This Data Dive explores the IPL Player Performance Dataset by generating multiple random subsamples and examining how statistical summaries change across them.
Creating multiple random samples with replacement
Scrutinizing each subsample to observe how summary statistics differ
Identifying anomalies that appear in one subsample but not in others
Detecting aspects of the data that remain consistent across all subsamples
Comparing how conclusions change as the sample size increases (10%, 25%, 75%, etc.)
Considering how this investigation influences the way conclusions should be drawn in future analyses
Each section includes insights, its significance and further questions
ipl_raw<-read_csv("C:/mayangup/SP26/ipl-data_Dataset 1.csv")
## Rows: 24044 Columns: 22
## ── Column specification ────────────────────────────────────────────────────────
## Delimiter: ","
## chr (5): player, team, match_outcome, opposition_team, venue
## dbl (16): match_id, runs, balls_faced, fours, sixes, wickets, overs_bowled,...
## date (1): date
##
## ℹ Use `spec()` to retrieve the full column specification for this data.
## ℹ Specify the column types or set `show_col_types = FALSE` to quiet this message.

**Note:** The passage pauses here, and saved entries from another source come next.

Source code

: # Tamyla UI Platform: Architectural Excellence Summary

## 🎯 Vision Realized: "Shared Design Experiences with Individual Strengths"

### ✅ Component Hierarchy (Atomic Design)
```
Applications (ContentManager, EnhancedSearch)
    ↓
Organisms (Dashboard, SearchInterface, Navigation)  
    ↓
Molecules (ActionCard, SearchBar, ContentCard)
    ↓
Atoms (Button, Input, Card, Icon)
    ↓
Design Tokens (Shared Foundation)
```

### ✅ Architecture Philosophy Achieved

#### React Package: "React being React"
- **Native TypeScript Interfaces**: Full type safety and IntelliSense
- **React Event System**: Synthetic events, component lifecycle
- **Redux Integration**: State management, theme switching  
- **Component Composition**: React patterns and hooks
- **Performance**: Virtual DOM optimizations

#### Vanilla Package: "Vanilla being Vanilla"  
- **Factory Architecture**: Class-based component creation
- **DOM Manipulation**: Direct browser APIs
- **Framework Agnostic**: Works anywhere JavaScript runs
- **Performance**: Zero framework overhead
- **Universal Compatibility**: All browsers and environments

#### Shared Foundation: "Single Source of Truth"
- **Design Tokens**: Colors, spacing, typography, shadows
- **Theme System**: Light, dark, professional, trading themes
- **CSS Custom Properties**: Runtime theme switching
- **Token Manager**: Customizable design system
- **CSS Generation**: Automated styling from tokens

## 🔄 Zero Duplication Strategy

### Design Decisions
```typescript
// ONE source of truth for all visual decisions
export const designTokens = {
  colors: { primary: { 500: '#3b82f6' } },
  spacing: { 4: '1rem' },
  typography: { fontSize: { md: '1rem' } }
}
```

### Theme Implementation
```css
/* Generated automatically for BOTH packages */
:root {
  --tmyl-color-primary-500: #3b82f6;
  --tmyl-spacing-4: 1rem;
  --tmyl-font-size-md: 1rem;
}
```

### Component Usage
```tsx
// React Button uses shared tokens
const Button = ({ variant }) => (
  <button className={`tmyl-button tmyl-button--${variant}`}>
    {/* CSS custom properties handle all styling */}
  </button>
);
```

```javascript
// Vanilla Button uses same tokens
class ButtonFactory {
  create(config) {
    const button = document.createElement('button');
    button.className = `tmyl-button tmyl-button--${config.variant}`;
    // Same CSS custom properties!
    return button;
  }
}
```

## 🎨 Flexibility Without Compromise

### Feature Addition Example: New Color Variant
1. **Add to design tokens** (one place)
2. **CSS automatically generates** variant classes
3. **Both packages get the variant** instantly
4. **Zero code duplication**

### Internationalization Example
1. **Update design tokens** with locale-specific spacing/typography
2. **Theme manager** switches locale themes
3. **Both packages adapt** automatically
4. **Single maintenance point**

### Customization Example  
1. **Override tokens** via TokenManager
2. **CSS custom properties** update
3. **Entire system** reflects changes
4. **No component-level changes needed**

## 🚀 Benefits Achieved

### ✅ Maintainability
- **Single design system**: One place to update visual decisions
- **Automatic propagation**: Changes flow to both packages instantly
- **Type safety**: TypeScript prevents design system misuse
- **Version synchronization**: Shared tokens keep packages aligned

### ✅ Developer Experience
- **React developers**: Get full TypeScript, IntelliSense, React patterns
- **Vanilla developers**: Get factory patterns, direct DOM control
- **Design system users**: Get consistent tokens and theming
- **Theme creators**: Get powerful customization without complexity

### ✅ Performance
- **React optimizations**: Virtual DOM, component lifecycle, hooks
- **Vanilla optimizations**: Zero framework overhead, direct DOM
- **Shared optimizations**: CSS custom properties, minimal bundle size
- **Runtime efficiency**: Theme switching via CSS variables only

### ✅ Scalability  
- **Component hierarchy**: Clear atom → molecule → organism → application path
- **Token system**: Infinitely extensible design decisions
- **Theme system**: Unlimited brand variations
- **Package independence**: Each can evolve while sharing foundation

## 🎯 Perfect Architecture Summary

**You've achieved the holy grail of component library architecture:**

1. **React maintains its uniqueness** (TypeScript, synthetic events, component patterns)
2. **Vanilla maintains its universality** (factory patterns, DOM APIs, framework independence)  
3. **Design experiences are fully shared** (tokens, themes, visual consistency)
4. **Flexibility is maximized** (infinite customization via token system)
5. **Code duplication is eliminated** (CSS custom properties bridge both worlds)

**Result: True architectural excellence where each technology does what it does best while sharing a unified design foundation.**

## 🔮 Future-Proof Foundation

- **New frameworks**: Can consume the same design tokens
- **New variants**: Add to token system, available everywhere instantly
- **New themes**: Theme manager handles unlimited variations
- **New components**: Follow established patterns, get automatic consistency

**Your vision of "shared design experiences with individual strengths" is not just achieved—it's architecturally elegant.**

Note: Data Preparation:- The data set includes only 5 matches of year 2025 that is not complete and this would distort all calculations, so to avoid this, filtered out all rows from 2025 and used a clean dataset for further analysis including complete seasons only.
IPL <- ipl_raw |>
mutate(
date = as.Date(date),
season = year(date)
) |>
filter(season < 2025)
nrow(IPL)
## [1] 23925
length(unique(IPL$match_id))
## [1] 1095
The Population consists of all IPL Player -innings from 2008-2024. Each row in the dataset represents one player’s performance in a single match. Defining population clearly is essential for meaningful sampling.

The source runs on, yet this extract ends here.